» WHAT THE EXERCISE ASKS
In the entries below, spot each line with the word "begin" and copy it.
* * *
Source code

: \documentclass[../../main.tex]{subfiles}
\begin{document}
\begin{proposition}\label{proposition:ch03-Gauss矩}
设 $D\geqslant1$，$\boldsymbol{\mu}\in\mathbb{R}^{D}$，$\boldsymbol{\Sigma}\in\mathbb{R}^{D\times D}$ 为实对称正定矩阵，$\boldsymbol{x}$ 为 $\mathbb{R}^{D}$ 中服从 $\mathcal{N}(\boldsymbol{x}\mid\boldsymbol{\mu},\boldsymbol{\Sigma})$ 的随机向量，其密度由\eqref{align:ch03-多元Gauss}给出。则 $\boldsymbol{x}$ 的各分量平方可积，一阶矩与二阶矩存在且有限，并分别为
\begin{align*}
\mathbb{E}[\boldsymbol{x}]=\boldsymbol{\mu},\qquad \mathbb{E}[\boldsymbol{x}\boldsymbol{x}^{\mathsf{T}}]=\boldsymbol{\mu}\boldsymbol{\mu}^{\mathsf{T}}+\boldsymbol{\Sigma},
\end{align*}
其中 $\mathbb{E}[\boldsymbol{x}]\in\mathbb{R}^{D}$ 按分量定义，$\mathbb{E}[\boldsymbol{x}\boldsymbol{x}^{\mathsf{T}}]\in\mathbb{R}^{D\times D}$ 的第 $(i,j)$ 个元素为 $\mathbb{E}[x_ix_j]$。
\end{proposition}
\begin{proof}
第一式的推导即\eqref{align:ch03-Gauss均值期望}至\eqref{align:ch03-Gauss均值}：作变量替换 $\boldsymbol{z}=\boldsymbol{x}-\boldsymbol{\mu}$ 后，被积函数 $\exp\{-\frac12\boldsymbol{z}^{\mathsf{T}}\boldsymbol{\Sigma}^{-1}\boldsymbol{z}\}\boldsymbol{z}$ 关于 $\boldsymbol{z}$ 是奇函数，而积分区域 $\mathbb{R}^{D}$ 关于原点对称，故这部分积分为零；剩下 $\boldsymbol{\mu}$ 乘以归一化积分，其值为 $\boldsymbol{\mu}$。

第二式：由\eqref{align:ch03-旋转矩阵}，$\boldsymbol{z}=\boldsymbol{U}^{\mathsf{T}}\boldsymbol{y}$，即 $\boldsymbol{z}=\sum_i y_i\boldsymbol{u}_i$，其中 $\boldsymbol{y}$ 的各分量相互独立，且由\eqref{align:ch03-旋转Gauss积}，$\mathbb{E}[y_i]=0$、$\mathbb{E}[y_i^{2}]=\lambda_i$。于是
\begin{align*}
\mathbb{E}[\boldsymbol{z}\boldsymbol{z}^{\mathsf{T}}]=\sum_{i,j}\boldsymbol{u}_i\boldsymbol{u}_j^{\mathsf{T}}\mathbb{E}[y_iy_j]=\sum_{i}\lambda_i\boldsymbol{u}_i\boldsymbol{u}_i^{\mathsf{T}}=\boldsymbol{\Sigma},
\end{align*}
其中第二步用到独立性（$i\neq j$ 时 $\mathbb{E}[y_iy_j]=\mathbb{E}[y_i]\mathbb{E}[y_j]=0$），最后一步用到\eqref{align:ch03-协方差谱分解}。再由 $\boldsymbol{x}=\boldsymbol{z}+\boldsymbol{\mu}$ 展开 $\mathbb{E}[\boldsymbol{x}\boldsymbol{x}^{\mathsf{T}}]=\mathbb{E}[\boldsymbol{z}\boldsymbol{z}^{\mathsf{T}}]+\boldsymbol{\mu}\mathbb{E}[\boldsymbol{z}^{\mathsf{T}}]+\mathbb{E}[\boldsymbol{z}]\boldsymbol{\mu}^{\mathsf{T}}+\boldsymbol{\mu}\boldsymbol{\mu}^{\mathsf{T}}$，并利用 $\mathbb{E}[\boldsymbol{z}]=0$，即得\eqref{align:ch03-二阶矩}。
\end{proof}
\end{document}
* * *
» EXERCISE ANSWER
\begin{document}
\begin{proposition}\label{proposition:ch03-Gauss矩}
\begin{align*}
\begin{proof}
\begin{align*}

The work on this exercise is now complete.